Using the listing below, set down exactly the lines starting at the line that contains "Если рассматривать последнюю" and ending at the line that contains "Implementations of FL", both included, and no others.
- - - -
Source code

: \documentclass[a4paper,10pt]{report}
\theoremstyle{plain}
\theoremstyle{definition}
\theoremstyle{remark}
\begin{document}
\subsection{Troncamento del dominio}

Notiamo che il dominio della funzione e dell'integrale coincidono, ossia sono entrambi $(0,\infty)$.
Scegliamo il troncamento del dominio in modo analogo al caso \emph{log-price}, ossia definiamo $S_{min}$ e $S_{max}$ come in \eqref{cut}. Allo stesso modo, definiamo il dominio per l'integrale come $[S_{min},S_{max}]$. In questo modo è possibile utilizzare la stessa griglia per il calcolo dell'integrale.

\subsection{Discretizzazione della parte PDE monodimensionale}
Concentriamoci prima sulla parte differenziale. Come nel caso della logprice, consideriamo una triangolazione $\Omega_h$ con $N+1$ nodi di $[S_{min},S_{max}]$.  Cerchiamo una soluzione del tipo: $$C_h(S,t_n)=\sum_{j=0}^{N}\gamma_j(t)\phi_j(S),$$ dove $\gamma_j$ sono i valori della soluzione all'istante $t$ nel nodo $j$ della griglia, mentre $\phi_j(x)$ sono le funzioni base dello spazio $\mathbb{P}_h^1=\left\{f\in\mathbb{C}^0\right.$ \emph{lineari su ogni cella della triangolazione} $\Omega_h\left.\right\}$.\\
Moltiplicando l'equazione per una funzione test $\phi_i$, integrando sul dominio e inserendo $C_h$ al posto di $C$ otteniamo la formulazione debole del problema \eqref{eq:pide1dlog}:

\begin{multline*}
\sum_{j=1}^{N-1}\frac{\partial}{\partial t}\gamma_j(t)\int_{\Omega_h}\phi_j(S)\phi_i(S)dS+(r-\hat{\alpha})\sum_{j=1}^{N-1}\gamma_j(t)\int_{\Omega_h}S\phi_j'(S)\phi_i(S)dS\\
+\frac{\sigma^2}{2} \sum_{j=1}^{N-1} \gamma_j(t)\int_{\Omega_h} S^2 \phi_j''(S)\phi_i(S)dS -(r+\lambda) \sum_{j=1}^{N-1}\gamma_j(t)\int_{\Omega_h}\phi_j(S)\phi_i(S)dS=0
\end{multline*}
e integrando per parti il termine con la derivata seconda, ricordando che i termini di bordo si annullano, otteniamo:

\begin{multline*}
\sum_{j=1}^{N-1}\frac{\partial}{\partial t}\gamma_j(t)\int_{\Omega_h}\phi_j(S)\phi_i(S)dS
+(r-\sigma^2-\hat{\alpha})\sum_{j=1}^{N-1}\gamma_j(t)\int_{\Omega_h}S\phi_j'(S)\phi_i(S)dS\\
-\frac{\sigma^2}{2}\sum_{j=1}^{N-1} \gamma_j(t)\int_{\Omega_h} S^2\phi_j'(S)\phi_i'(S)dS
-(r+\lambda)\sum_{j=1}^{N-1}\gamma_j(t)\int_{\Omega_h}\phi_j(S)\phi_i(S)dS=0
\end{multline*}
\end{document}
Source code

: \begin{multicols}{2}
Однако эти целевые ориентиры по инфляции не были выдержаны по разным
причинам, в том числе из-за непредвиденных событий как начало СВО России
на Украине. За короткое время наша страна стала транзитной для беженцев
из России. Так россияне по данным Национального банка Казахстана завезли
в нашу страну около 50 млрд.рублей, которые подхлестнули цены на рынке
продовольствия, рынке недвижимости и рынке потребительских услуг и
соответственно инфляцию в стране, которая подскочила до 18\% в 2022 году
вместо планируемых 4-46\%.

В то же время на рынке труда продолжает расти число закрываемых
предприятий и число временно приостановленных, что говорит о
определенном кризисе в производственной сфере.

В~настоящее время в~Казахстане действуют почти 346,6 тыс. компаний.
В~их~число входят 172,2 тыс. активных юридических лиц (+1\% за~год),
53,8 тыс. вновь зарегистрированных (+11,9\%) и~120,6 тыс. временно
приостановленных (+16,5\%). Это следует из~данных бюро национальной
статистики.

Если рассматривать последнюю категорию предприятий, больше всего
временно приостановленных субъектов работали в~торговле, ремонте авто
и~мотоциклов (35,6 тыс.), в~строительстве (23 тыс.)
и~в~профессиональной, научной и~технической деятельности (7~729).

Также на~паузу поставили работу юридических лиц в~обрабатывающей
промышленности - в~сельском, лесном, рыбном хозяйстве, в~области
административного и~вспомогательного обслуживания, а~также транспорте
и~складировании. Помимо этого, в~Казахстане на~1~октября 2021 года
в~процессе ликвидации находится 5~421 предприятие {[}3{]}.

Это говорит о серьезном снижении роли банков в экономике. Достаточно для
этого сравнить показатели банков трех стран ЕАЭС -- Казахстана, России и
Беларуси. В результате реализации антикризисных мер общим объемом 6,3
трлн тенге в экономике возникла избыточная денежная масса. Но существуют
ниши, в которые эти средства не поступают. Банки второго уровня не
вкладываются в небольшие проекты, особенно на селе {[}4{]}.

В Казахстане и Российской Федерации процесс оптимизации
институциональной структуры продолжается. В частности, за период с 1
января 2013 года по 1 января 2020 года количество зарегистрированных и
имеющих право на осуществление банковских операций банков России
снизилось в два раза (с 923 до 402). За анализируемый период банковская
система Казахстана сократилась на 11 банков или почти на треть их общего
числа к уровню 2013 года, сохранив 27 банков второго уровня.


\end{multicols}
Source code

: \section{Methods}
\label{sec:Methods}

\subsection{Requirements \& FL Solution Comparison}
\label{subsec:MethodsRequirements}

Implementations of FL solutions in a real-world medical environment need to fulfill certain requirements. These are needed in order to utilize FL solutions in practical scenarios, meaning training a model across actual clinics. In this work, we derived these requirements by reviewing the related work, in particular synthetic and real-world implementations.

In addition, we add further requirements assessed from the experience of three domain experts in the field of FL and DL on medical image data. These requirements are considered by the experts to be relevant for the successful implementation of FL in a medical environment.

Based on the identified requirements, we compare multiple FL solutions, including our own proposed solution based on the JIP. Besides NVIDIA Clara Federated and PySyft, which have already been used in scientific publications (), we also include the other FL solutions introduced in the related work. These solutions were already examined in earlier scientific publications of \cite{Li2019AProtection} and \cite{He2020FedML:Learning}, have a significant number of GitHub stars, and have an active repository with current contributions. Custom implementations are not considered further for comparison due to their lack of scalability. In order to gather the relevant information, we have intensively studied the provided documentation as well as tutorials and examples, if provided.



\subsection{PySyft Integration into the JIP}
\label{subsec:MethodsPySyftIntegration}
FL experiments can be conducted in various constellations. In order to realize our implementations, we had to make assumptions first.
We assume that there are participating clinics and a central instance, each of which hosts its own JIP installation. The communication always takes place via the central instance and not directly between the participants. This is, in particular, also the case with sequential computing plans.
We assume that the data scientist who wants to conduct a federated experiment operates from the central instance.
- - - -
Solution to the problem:
Если рассматривать последнюю категорию предприятий, больше всего
временно приостановленных субъектов работали в~торговле, ремонте авто
и~мотоциклов (35,6 тыс.), в~строительстве (23 тыс.)
и~в~профессиональной, научной и~технической деятельности (7~729).

Также на~паузу поставили работу юридических лиц в~обрабатывающей
промышленности - в~сельском, лесном, рыбном хозяйстве, в~области
административного и~вспомогательного обслуживания, а~также транспорте
и~складировании. Помимо этого, в~Казахстане на~1~октября 2021 года
в~процессе ликвидации находится 5~421 предприятие {[}3{]}.

Это говорит о серьезном снижении роли банков в экономике. Достаточно для
этого сравнить показатели банков трех стран ЕАЭС -- Казахстана, России и
Беларуси. В результате реализации антикризисных мер общим объемом 6,3
трлн тенге в экономике возникла избыточная денежная масса. Но существуют
ниши, в которые эти средства не поступают. Банки второго уровня не
вкладываются в небольшие проекты, особенно на селе {[}4{]}.

В Казахстане и Российской Федерации процесс оптимизации
институциональной структуры продолжается. В частности, за период с 1
января 2013 года по 1 января 2020 года количество зарегистрированных и
имеющих право на осуществление банковских операций банков России
снизилось в два раза (с 923 до 402). За анализируемый период банковская
система Казахстана сократилась на 11 банков или почти на треть их общего
числа к уровню 2013 года, сохранив 27 банков второго уровня.


\end{multicols}
Source code

: \section{Methods}
\label{sec:Methods}

\subsection{Requirements \& FL Solution Comparison}
\label{subsec:MethodsRequirements}

Implementations of FL solutions in a real-world medical environment need to fulfill certain requirements. These are needed in order to utilize FL solutions in practical scenarios, meaning training a model across actual clinics. In this work, we derived these requirements by reviewing the related work, in particular synthetic and real-world implementations.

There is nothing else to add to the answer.